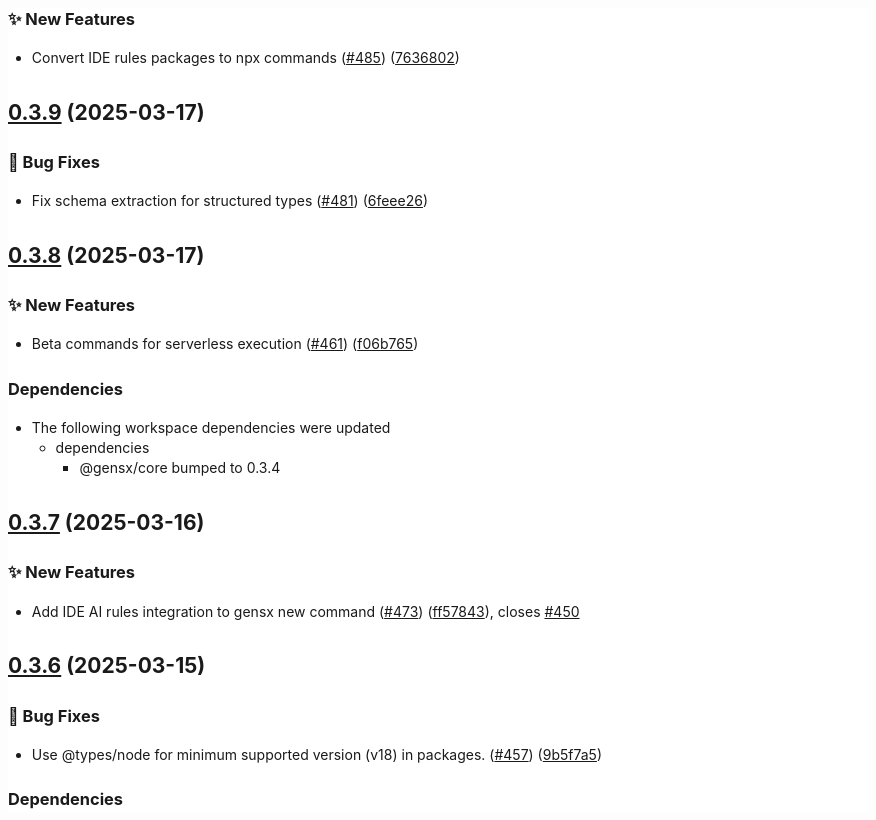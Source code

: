 
### ✨ New Features

* Convert IDE rules packages to npx commands ([#485](https://github.com/gensx-inc/gensx/issues/485)) ([7636802](https://github.com/gensx-inc/gensx/commit/763680288b99641bd96b6f26b414550bc8ca1b7e))

## [0.3.9](https://github.com/gensx-inc/gensx/compare/gensx-v0.3.8...gensx-v0.3.9) (2025-03-17)


### 🐛 Bug Fixes

* Fix schema extraction for structured types ([#481](https://github.com/gensx-inc/gensx/issues/481)) ([6feee26](https://github.com/gensx-inc/gensx/commit/6feee263b0eb0848fb277ecb14fe6f1246a95257))

## [0.3.8](https://github.com/gensx-inc/gensx/compare/gensx-v0.3.7...gensx-v0.3.8) (2025-03-17)


### ✨ New Features

* Beta commands for serverless execution ([#461](https://github.com/gensx-inc/gensx/issues/461)) ([f06b765](https://github.com/gensx-inc/gensx/commit/f06b7659ea1e7f6840b0e90a497c795966c6d1ad))


### Dependencies

* The following workspace dependencies were updated
  * dependencies
    * @gensx/core bumped to 0.3.4

## [0.3.7](https://github.com/gensx-inc/gensx/compare/gensx-v0.3.6...gensx-v0.3.7) (2025-03-16)


### ✨ New Features

* Add IDE AI rules integration to gensx new command ([#473](https://github.com/gensx-inc/gensx/issues/473)) ([ff57843](https://github.com/gensx-inc/gensx/commit/ff57843e9c5ca91083c330eb2cff910ee63abc23)), closes [#450](https://github.com/gensx-inc/gensx/issues/450)

## [0.3.6](https://github.com/gensx-inc/gensx/compare/gensx-v0.3.5...gensx-v0.3.6) (2025-03-15)


### 🐛 Bug Fixes

* Use @types/node for minimum supported version (v18) in packages. ([#457](https://github.com/gensx-inc/gensx/issues/457)) ([9b5f7a5](https://github.com/gensx-inc/gensx/commit/9b5f7a54820bd282b955685b7f809f25d7a0f58f))


### Dependencies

━━━━━━

§ What is being asked
In the records above, how many lines contain the string "commands"? State that number only.

§ Written reply
2